Sobremesa’s head chef Edgar Quesada Pizarro takes dishes rooted in Spanish cuisine and combines them with his own innovations to recreate the country’s traditional recipes. With a primary focus on the quality and freshness of the ingredients, Sobremesa offers some of the most flavorful Spanish cuisine in all of Seoul. Not to be missed are the acorn-fed jamón Ibérico and Segovia suckling pig served with sous vide potato and roasted apple. The dessert menu is also worth exploring, and changes seasonally based on Spain’s popular holidays and festivities.
With the look and feel of a casual Manhattan bistro, MADE is a great escape from the pretentious restaurants and gastropubs of the surrounding Apgujeong area. Offering a simple menu of made-to-order Italian-American classics such as spaghetti and meatballs, chicken Parmesan, and tiramisù, diners can mix and match their orders based on their preferences. The beef meatballs are the real star here; prepared with local Hanu + grade beef, they are certainly an upgrade from the sub-par pizza parlor variety. Portions are generous, so go with an empty belly.
Staying true to its name, the Sinsa-dong locale serves up incredibly inventive dishes dreamed up by Chef Tae Hwan Ryu. Chef Ryu blends Korean ingredients with Japanese and Western culinary techniques gained from his past experiences in the UK, Australia, and Japan. Rated 27th of Asia’s 50 Best Restaurants, Ryunique offers an incredible 23-course signature tasting menu that utilizes a play on various tastes, aromas, textures, and temperatures to entice all the senses. From Chef Ryu’s signature quail dish that is presented inside a smoke-filled bell jar to homemade cotton candy wrapped around panna cotta and plated on a picture frame, Ryunique is a place that has to be experienced to be believed.
Laissez les bon temps rouler at Pier 17, one of the few restaurants in Seoul that serves up authentic Cajun cooking. Transport yourself to New Orleans as you sample specialties such as gumbo, jambalaya, and boiled seafood. If cocktails are your thing, try the Shark Attack, a blue margarita topped with a plastic shark that “bleeds” strawberry daiquiri when squeezed. Located just a block off Garosugil, Pier 17 makes for a great place to take a lunch break during an afternoon of shopping.
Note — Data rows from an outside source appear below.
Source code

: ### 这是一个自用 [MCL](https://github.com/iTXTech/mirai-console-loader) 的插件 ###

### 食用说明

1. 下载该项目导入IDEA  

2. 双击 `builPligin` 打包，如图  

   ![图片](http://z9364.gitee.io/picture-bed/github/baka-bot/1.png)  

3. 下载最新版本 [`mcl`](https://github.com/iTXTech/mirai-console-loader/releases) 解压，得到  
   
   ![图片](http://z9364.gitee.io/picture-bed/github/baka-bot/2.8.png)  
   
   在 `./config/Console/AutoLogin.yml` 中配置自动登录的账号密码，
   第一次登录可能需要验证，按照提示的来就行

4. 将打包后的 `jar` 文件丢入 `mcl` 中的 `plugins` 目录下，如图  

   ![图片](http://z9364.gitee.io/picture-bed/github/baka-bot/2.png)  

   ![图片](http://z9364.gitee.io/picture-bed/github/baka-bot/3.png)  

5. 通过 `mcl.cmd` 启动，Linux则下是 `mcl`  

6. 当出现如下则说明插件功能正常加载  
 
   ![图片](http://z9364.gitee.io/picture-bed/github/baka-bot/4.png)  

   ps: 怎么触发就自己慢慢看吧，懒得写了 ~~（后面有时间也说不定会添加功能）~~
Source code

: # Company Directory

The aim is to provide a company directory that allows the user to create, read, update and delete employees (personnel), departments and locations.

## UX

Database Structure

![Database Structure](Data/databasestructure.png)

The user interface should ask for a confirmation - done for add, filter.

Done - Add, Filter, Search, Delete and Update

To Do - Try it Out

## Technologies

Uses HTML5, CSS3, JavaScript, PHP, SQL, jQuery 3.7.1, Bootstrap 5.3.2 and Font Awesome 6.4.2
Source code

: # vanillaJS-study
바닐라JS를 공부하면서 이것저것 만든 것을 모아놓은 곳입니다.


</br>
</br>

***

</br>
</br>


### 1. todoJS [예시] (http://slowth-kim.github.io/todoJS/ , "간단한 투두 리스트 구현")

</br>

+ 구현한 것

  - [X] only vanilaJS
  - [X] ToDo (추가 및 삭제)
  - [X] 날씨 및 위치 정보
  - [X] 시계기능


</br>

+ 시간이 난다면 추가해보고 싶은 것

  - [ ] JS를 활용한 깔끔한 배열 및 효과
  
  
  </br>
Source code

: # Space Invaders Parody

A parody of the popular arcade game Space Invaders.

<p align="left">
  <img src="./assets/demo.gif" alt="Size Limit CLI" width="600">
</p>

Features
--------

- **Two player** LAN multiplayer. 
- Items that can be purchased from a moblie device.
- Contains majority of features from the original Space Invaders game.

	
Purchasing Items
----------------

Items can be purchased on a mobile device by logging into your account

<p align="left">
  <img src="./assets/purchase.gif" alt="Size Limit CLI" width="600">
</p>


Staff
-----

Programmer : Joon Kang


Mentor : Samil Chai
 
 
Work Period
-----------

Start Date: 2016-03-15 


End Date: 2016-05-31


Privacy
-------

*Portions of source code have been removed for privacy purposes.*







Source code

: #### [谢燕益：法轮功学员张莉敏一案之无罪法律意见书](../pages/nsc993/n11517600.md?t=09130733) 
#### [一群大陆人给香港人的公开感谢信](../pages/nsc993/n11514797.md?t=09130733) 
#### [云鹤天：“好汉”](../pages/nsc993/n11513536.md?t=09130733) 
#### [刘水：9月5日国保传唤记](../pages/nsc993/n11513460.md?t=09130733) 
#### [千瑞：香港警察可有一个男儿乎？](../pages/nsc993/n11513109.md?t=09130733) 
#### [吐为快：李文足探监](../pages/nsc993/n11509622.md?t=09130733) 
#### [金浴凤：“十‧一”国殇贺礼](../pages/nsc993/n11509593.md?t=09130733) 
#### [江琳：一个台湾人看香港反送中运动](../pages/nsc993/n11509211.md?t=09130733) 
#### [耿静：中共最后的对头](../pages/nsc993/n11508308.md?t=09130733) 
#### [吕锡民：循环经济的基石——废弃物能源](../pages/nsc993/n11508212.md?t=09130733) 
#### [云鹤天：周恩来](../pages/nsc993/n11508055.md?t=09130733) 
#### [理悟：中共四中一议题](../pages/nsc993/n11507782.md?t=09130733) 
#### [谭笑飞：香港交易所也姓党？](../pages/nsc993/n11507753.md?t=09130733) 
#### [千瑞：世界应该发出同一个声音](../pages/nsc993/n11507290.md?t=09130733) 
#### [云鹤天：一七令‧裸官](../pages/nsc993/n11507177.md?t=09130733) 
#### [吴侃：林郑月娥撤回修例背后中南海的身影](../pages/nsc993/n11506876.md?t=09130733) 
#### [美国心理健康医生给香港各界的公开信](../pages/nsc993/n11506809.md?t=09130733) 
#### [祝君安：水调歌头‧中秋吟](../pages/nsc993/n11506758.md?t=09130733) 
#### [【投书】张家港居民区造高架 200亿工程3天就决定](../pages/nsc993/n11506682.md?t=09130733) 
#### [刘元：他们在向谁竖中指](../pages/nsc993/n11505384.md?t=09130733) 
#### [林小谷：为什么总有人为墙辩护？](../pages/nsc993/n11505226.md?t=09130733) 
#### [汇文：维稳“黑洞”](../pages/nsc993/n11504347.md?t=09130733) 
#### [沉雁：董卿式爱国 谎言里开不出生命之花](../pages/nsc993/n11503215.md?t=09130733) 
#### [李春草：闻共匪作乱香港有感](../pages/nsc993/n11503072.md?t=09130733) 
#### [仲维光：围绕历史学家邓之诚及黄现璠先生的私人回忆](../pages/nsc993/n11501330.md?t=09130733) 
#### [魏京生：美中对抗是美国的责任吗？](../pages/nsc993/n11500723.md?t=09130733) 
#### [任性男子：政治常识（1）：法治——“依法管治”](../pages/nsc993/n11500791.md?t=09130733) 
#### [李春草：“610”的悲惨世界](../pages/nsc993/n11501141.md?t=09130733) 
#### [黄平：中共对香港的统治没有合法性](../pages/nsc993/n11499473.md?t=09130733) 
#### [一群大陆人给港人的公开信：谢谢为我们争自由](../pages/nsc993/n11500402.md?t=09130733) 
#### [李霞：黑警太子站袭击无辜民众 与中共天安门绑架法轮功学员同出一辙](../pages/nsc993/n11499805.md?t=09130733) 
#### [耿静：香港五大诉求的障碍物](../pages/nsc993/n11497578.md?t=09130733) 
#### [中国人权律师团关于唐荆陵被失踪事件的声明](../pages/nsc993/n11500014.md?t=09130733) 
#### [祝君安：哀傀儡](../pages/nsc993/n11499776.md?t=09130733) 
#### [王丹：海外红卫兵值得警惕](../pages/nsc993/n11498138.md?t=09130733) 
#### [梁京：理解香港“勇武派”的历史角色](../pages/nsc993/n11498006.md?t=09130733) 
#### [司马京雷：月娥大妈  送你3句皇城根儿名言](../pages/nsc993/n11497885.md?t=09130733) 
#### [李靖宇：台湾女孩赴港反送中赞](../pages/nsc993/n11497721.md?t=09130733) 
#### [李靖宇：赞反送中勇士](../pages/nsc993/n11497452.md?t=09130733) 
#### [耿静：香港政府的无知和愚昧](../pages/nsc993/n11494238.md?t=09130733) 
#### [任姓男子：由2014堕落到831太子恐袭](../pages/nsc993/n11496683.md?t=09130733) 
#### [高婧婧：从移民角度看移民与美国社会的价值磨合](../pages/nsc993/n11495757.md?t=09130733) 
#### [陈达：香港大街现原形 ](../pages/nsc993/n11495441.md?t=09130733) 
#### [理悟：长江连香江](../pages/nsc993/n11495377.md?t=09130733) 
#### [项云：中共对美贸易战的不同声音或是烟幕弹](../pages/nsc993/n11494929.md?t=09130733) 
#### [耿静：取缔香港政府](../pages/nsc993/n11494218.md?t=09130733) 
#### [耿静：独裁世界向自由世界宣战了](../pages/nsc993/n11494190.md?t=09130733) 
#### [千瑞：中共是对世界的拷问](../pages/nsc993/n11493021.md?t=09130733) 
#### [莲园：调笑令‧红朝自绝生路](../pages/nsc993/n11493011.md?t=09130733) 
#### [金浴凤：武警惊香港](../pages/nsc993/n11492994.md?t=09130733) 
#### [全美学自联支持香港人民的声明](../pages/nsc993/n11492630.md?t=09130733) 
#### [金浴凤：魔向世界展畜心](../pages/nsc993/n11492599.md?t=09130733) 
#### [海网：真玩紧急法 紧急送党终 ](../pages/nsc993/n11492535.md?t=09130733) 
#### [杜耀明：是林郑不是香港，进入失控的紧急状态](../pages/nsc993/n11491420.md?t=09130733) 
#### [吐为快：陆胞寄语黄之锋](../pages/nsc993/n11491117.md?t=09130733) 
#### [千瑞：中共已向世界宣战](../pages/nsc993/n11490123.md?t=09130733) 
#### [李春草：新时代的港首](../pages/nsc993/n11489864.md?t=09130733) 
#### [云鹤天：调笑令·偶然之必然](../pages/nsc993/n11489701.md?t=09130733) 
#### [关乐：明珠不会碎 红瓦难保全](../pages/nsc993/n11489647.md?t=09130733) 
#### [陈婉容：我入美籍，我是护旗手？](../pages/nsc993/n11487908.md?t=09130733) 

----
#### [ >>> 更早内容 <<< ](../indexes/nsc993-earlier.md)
Breaking away from the traditional focus on fermented dishes and pungent spices, the contemporary Korean cuisine of Min’s Kitchen takes a lighter approach. It uses a number of Western cooking and plating techniques and a minimal amount of seasoning to allow the flavor profiles of the incorporated ingredients to properly shine through. Opt to try the course menu, or go à la carte. The Bulgalbi Salad, succulent grilled marinated rib-eye set atop a bed of fresh greens, and the Assorted Pancakes – mushroom, lotus root, zucchini and fish jeon – are both excellent choices.
The Original Pancake House
While the restaurant has more than 100 franchises all over the U.S., the Apgujeong location was The Original Pancake House’s first outside the States. Classic dishes such as Dollar Pancakes, Banana Pancakes, and French Toast, along with imported items like Boyd’s Coffee and Daily’s Premium Bacon, not only taste good, but are sure to cure any North American expat’s homesickness. Like the ingredients themselves, the portions, too, are American, so order accordingly.
Jin Mi Pyongyang Naengmyeon
With over 20 years of experience, the founder of Jin Mi Pyongyang opened the restaurant’s doors in 2016. Savory and flavorful, Jin Mi’s cold noodles are the stuff of Korean food lovers’ dreams. The meat broth, made from beef brisket, beef shank, and pork, is crystal clear, while the noodles are delightfully chewy, providing a pleasant texture. Try the naengmyeon with a side of boiled meat, made from pork belly, to complete this hearty meal.